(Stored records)
+++
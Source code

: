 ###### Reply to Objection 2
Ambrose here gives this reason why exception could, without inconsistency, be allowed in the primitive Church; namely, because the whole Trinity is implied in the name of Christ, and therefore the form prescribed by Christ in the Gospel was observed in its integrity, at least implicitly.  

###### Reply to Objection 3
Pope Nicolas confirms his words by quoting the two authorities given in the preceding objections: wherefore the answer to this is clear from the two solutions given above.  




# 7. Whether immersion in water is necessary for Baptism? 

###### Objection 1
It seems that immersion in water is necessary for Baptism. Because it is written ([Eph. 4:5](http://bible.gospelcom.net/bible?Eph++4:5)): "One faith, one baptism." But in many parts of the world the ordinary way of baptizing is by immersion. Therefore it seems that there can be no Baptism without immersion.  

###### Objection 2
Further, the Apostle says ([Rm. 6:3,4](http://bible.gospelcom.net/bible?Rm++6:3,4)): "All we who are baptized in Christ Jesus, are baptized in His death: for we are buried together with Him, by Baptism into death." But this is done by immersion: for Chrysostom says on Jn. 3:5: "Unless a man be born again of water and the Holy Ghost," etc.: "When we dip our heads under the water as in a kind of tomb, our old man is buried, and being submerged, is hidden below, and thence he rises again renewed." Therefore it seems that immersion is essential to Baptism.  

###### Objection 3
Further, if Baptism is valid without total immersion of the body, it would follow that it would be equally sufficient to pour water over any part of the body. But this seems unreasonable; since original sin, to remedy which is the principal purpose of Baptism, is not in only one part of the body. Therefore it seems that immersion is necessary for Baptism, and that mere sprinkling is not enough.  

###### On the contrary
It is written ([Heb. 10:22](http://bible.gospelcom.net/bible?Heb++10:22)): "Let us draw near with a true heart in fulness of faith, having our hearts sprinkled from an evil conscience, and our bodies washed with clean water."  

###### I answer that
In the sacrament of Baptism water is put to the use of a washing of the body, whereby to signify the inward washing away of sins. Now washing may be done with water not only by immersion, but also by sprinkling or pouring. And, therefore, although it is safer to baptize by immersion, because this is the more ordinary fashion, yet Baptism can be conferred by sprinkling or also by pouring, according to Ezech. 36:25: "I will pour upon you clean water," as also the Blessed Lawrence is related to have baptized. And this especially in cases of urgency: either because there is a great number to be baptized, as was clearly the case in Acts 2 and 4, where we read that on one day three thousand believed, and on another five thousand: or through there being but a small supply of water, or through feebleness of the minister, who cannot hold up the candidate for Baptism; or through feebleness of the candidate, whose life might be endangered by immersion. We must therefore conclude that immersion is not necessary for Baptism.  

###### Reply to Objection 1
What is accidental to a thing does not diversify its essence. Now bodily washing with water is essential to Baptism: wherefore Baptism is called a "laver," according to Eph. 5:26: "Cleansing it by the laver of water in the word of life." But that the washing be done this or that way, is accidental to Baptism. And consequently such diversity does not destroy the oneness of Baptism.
+++
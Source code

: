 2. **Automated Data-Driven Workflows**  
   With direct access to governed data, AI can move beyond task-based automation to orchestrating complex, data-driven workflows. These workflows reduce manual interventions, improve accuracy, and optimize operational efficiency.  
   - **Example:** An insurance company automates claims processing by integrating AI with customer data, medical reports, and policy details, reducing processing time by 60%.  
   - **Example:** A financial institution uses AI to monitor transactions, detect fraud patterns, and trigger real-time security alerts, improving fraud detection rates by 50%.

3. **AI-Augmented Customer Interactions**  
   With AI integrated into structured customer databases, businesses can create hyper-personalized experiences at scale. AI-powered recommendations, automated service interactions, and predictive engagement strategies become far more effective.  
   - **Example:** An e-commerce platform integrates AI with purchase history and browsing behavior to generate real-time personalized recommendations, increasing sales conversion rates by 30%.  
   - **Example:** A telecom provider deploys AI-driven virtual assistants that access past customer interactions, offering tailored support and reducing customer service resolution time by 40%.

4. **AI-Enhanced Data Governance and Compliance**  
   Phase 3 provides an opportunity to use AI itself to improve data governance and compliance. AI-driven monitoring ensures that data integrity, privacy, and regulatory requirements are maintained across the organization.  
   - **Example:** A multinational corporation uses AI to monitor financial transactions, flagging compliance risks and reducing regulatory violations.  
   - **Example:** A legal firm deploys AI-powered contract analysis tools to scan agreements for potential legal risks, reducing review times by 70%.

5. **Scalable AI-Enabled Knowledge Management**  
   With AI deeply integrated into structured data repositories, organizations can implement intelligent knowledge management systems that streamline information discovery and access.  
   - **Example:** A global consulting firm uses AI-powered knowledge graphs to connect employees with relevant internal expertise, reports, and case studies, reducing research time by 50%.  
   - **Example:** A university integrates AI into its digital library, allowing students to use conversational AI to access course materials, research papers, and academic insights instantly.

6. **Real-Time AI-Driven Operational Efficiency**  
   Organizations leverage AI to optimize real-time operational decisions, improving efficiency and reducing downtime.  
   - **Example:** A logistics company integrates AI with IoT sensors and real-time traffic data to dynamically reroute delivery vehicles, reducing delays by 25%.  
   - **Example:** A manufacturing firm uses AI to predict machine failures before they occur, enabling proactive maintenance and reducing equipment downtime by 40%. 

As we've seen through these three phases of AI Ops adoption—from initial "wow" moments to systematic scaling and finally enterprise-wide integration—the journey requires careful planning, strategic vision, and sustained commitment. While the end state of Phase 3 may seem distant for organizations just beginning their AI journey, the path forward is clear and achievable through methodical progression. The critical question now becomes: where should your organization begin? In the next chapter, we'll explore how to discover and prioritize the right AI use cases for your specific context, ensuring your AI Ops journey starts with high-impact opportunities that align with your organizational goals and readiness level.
+++
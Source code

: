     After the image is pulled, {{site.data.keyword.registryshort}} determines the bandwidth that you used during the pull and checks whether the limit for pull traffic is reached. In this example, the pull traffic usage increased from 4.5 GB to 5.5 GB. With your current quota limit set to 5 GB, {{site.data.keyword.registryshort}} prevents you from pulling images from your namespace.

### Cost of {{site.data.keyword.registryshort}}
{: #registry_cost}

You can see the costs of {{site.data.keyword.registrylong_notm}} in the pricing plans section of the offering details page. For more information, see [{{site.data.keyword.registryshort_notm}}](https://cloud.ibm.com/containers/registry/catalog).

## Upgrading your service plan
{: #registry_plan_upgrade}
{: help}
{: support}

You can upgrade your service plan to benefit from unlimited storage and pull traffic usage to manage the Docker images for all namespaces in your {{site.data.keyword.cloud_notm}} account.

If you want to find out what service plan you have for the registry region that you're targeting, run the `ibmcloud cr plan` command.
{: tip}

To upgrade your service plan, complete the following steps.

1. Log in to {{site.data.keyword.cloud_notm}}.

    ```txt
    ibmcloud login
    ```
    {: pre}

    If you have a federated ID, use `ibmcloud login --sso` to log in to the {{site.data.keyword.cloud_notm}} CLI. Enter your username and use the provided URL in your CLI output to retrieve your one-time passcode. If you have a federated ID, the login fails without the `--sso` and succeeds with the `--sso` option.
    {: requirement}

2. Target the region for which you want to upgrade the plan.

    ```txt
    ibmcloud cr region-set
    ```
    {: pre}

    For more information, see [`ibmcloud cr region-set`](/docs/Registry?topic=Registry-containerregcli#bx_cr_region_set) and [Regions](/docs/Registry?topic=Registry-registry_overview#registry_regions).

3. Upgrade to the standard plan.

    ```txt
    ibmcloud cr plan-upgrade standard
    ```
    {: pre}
+++
▶ [TASK REQUIREMENTS]: Copy range, inclusive: the line holding "Pope Nicolas confirms" to the line holding "###### Objection 1". Reproduce exactly those lines of the records above and no others.

▶ [SOLVED PROBLEM]:
Pope Nicolas confirms his words by quoting the two authorities given in the preceding objections: wherefore the answer to this is clear from the two solutions given above.  




# 7. Whether immersion in water is necessary for Baptism? 

###### Objection 1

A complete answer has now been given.